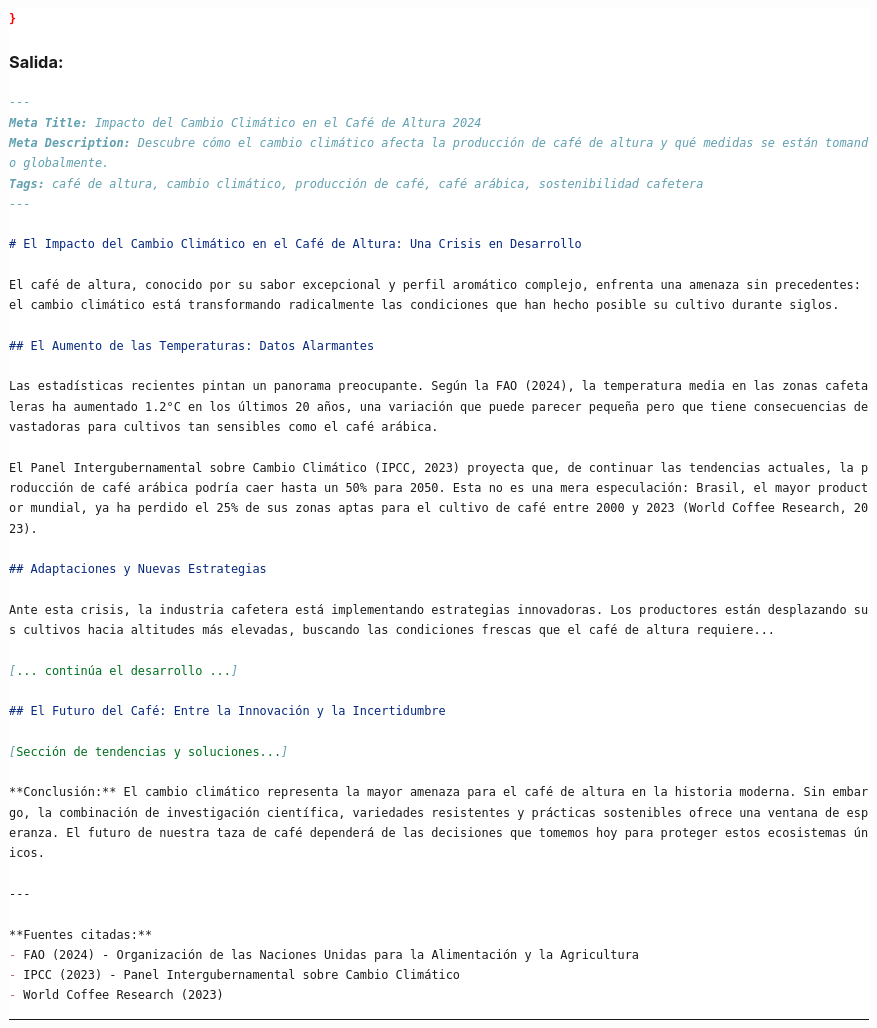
 ```json
}
```

### Salida:
```markdown
---
Meta Title: Impacto del Cambio Climático en el Café de Altura 2024  
Meta Description: Descubre cómo el cambio climático afecta la producción de café de altura y qué medidas se están tomando globalmente.  
Tags: café de altura, cambio climático, producción de café, café arábica, sostenibilidad cafetera
---

# El Impacto del Cambio Climático en el Café de Altura: Una Crisis en Desarrollo

El café de altura, conocido por su sabor excepcional y perfil aromático complejo, enfrenta una amenaza sin precedentes: el cambio climático está transformando radicalmente las condiciones que han hecho posible su cultivo durante siglos.

## El Aumento de las Temperaturas: Datos Alarmantes

Las estadísticas recientes pintan un panorama preocupante. Según la FAO (2024), la temperatura media en las zonas cafetaleras ha aumentado 1.2°C en los últimos 20 años, una variación que puede parecer pequeña pero que tiene consecuencias devastadoras para cultivos tan sensibles como el café arábica.

El Panel Intergubernamental sobre Cambio Climático (IPCC, 2023) proyecta que, de continuar las tendencias actuales, la producción de café arábica podría caer hasta un 50% para 2050. Esta no es una mera especulación: Brasil, el mayor productor mundial, ya ha perdido el 25% de sus zonas aptas para el cultivo de café entre 2000 y 2023 (World Coffee Research, 2023).

## Adaptaciones y Nuevas Estrategias

Ante esta crisis, la industria cafetera está implementando estrategias innovadoras. Los productores están desplazando sus cultivos hacia altitudes más elevadas, buscando las condiciones frescas que el café de altura requiere...

[... continúa el desarrollo ...]

## El Futuro del Café: Entre la Innovación y la Incertidumbre

[Sección de tendencias y soluciones...]

**Conclusión:** El cambio climático representa la mayor amenaza para el café de altura en la historia moderna. Sin embargo, la combinación de investigación científica, variedades resistentes y prácticas sostenibles ofrece una ventana de esperanza. El futuro de nuestra taza de café dependerá de las decisiones que tomemos hoy para proteger estos ecosistemas únicos.

---

**Fuentes citadas:**
- FAO (2024) - Organización de las Naciones Unidas para la Alimentación y la Agricultura
- IPCC (2023) - Panel Intergubernamental sobre Cambio Climático
- World Coffee Research (2023)
```

---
........
= About this task =
For each line of the data that includes the word "Impacto", return a copy of it.

= Output for this task =
Meta Title: Impacto del Cambio Climático en el Café de Altura 2024  
# El Impacto del Cambio Climático en el Café de Altura: Una Crisis en Desarrollo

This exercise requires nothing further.